There was a total of 31 artists selected for Post-Painterly Abstraction, and each of them was represented by three paintings apiece, most of which were made between 1960 and 1964. All of the artists were either natives of the USA or Canada.
Post-Painterly Abstraction: Concepts, Styles, and Trends
Greenberg borrowed from the Swiss art historian Heinrich Wölfflin in devising the term post-painterly abstraction. Wolfflin had popularized the term "painterly" to describe characteristics of the Baroque, which separated it from classical, or Renaissance art. Greenberg believed that abstract painting had evolved amidst a trend towards "painterly" painting, but had swung back towards cleaner composition and sharper forms in the 1920s and 1930s, under the influence of Mondrian, Synthetic Cubism, and the Bauhaus. Abstract Expressionism marked another swing towards the painterly, and the inevitable reaction against it was away from it once again - though Greenberg emphasized that post-painterly abstraction was not a return to the past.

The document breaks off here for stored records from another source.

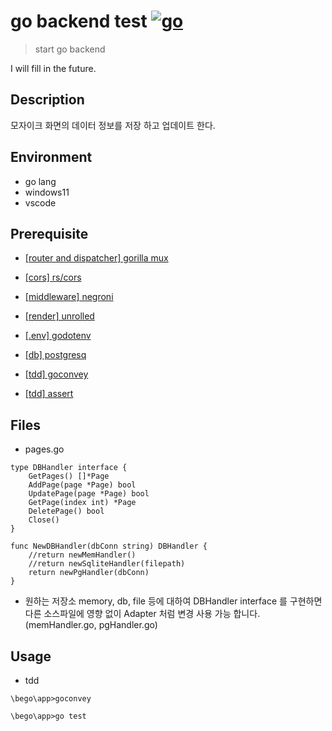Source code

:# go backend test [![go](https://miro.medium.com/max/700/1*Ifpd_HtDiK9u6h68SZgNuA.png)](https://go.dev/)

> start go backend

I will fill in the future.

## Description
모자이크 화면의 데이터 정보를 저장 하고 업데이트 한다.

## Environment
* go lang 
* windows11
* vscode 

## Prerequisite

* [[router and dispatcher] gorilla mux](https://github.com/gorilla/mux)
* [[cors] rs/cors](https://github.com/rs/cors)
* [[middleware] negroni](https://github.com/urfave/negroni)
* [[render] unrolled](https://github.com/unrolled/render)

* [[.env] godotenv](https://github.com/joho/godotenv)

* [[db] postgresq](https://https://github.com/lib/pq)

* [[tdd] goconvey](https://https://github.com/smartystreets/goconvey)
* [[tdd] assert](https://https://github.com/stretchr/testify/tree/master/assert)

## Files
* pages.go 
```
type DBHandler interface {
	GetPages() []*Page
	AddPage(page *Page) bool	
	UpdatePage(page *Page) bool		
	GetPage(index int) *Page
	DeletePage() bool
	Close()
}

func NewDBHandler(dbConn string) DBHandler {
	//return newMemHandler()
	//return newSqliteHandler(filepath)
	return newPgHandler(dbConn)
}
```
* 원하는 저장소 memory, db, file 등에 대하여 DBHandler interface 를 구현하면  다른 소스파일에 영향 없이 Adapter 처럼 변경 사용 가능 합니다.
  (memHandler.go, pgHandler.go) 
## Usage
* tdd
```
\bego\app>goconvey      

\bego\app>go test
```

Although many artists associated with the tendency worked with clean lines and clearly defined forms (such as Frank Stella, Ellsworth Kelly, and Al Held), others explored softer forms. Helen Frankenthaler, for example, became well known for soaking paint into untreated canvas, which created a visual effect of color opening up the canvas. Rather than working up the paint into a rich texture on the surface of the canvas, as many artists of the previous generation had done, she allowed paint to seep into the canvas itself, creating a vibrant and utterly flat visual plane. Other post-painterly artists, such as Morris Louis, Kenneth Noland, and Jules Olitski, picked up on Frankenthaler's soaking technique to create a variety of color field paintings of their own unique design.

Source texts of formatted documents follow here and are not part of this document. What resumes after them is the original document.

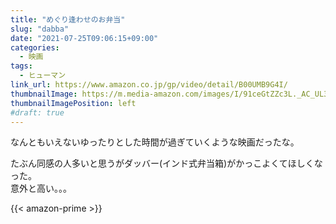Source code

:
 ```yaml
---
title: "めぐり逢わせのお弁当"
slug: "dabba"
date: "2021-07-25T09:06:15+09:00"
categories:
  - 映画
tags:
  - ヒューマン
link_url: https://www.amazon.co.jp/gp/video/detail/B00UMB9G4I/
thumbnailImage: https://m.media-amazon.com/images/I/91ceGtZZc3L._AC_UL320_.jpg
thumbnailImagePosition: left
#draft: true
---
```

なんともいえないゆったりとした時間が過ぎていくような映画だったな。
<!--more-->
たぶん同感の人多いと思うがダッバー(インド式弁当箱)がかっこよくてほしくなった。  
意外と高い。。。

{{< amazon-prime >}}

Later Developments - After Post-Painterly Abstraction
In June 1965, an exhibition took place at the Washington Gallery of Modern Art in Washington, D.C., called Washington Color Painters. Included in the show were many of the artists who had participated in Post-Painterly Abstraction in Los Angeles the previous year. They included Morris Louis, Kenneth Noland, Howard Mehring, Gene Davis, and Thomas Downing. This exhibit marked the official beginning of what became known as the Washington Color School, which was in many respects a sub-movement of color field painting. The Washington painters created minimalist canvases composed of stripes, thin bands of alternating colors, and geometric shapes.

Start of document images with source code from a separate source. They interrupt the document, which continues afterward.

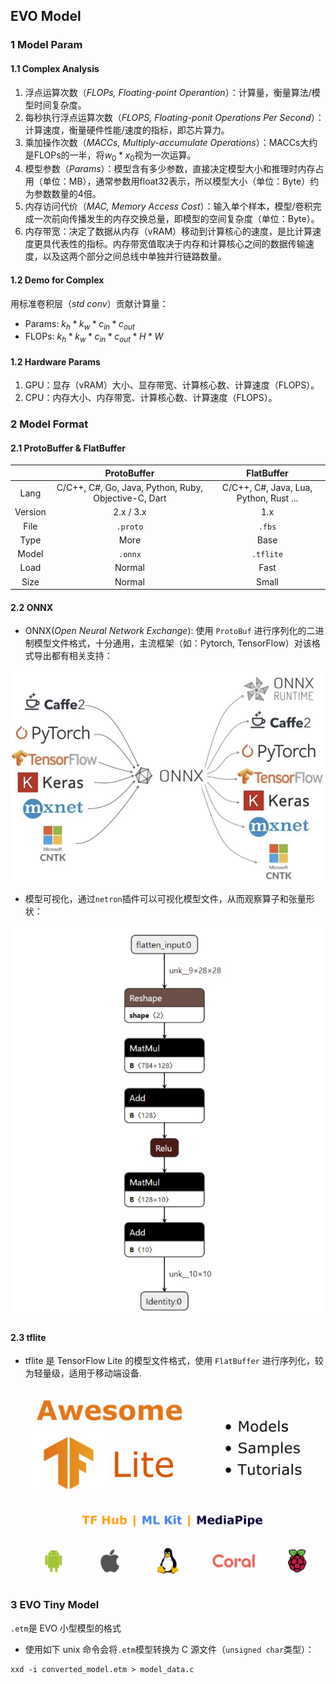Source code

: <head>
    <script src="https://cdn.mathjax.org/mathjax/latest/MathJax.js?config=TeX-AMS-MML_HTMLorMML" type="text/javascript"></script>
    <script type="text/x-mathjax-config">
        MathJax.Hub.Config({
            tex2jax: {
            skipTags: ['script', 'noscript', 'style', 'textarea', 'pre'],
            inlineMath: [['$','$']]
            }
        });
    </script>
</head>

## EVO Model


### 1 Model Param

#### 1.1 Complex Analysis

1. 浮点运算次数（*FLOPs, Floating-point Operantion*）：计算量，衡量算法/模型时间复杂度。
2. 每秒执行浮点运算次数（*FLOPS, Floating-ponit Operations Per Second*）：计算速度，衡量硬件性能/速度的指标，即芯片算力。
3. 乘加操作次数（*MACCs, Multiply-accumulate Operations*）：MACCs大约是FLOPs的一半，将$w_0 * x_0$视为一次运算。
4. 模型参数（*Params*）：模型含有多少参数，直接决定模型大小和推理时内存占用（单位：MB），通常参数用float32表示，所以模型大小（单位：Byte）约为参数数量的4倍。
5. 内存访问代价（*MAC, Memory Access Cost*）：输入单个样本，模型/卷积完成一次前向传播发生的内存交换总量，即模型的空间复杂度（单位：Byte）。
6. 内存带宽：决定了数据从内存（vRAM）移动到计算核心的速度，是比计算速度更具代表性的指标。内存带宽值取决于内存和计算核心之间的数据传输速度，以及这两个部分之间总线中单独并行链路数量。

#### 1.2 Demo for Complex

用标准卷积层（*std conv*）贡献计算量：

- Params: $k_h * k_w * c_{in} * c_{out}$
- FLOPs: $k_h * k_w * c_{in} * c_{out} * H * W$


#### 1.2 Hardware Params

1. GPU：显存（vRAM）大小、显存带宽、计算核心数、计算速度（FLOPS）。
2. CPU：内存大小、内存带宽、计算核心数、计算速度（FLOPS）。


### 2 Model Format

#### 2.1 ProtoBuffer & FlatBuffer

|       | ProtoBuffer | FlatBuffer |
|:-----:|:-----------:|:----------:|
| Lang  | C/C++, C#, Go, Java, Python, Ruby, Objective-C, Dart | C/C++, C#, Java, Lua, Python, Rust ... |
| Version | 2.x / 3.x |  1.x  |
| File  | `.proto` | `.fbs` |
| Type  |  More  | Base |
| Model |  `.onnx`  | `.tflite` |
| Load  |   Normal  |   Fast    |
| Size  |   Normal  |   Small   |

#### 2.2 ONNX

- ONNX(*Open Neural Network Exchange*): 使用 `ProtoBuf` 进行序列化的二进制模型文件格式，十分通用，主流框架（如：Pytorch, TensorFlow）对该格式导出都有相关支持：

![onnx](asserts/evo-mdl1.png)


- 模型可视化，通过`netron`插件可以可视化模型文件，从而观察算子和张量形状：

![netron-onnx](asserts/evo-mdl2.png)


#### 2.3 tflite

- tflite 是 TensorFlow Lite 的模型文件格式，使用 `FlatBuffer` 进行序列化，较为轻量级，适用于移动端设备.


![tflite](asserts/evo-mdl3.png)



### 3 EVO Tiny Model

`.etm`是 EVO 小型模型的格式


- 使用如下 unix 命令会将`.etm`模型转换为 C 源文件（`unsigned char`类型）：

```shell
xxd -i converted_model.etm > model_data.c
```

In November of 1966, in the pages of Artforum, critic Michael Fried published the essay, "Shape as Form: Frank Stella's New Paintings." In it he referred to the recent works of Morris Louis, Kenneth Noland, and Jules Olitski - all in addition to Stella's work - as a "new illusionism." The importance of this, according to Fried, was the difference between literal and depicted shape. The old standard of abstract painting, or the "old illusionism," was for the artist to take a basic square or rectangular canvas support and use that template to depict whatever they pleased. What artists like Stella and Noland had achieved, according to Fried, was the complete transformation of paintings' literal form. By using oddly-shaped, oblong, and asymmetrical canvases, they had made the form of the painting and the shape of the canvas synonymous things. Therefore this "new illusionism" marked the advent of the shaped canvas, as a singularly modern invention.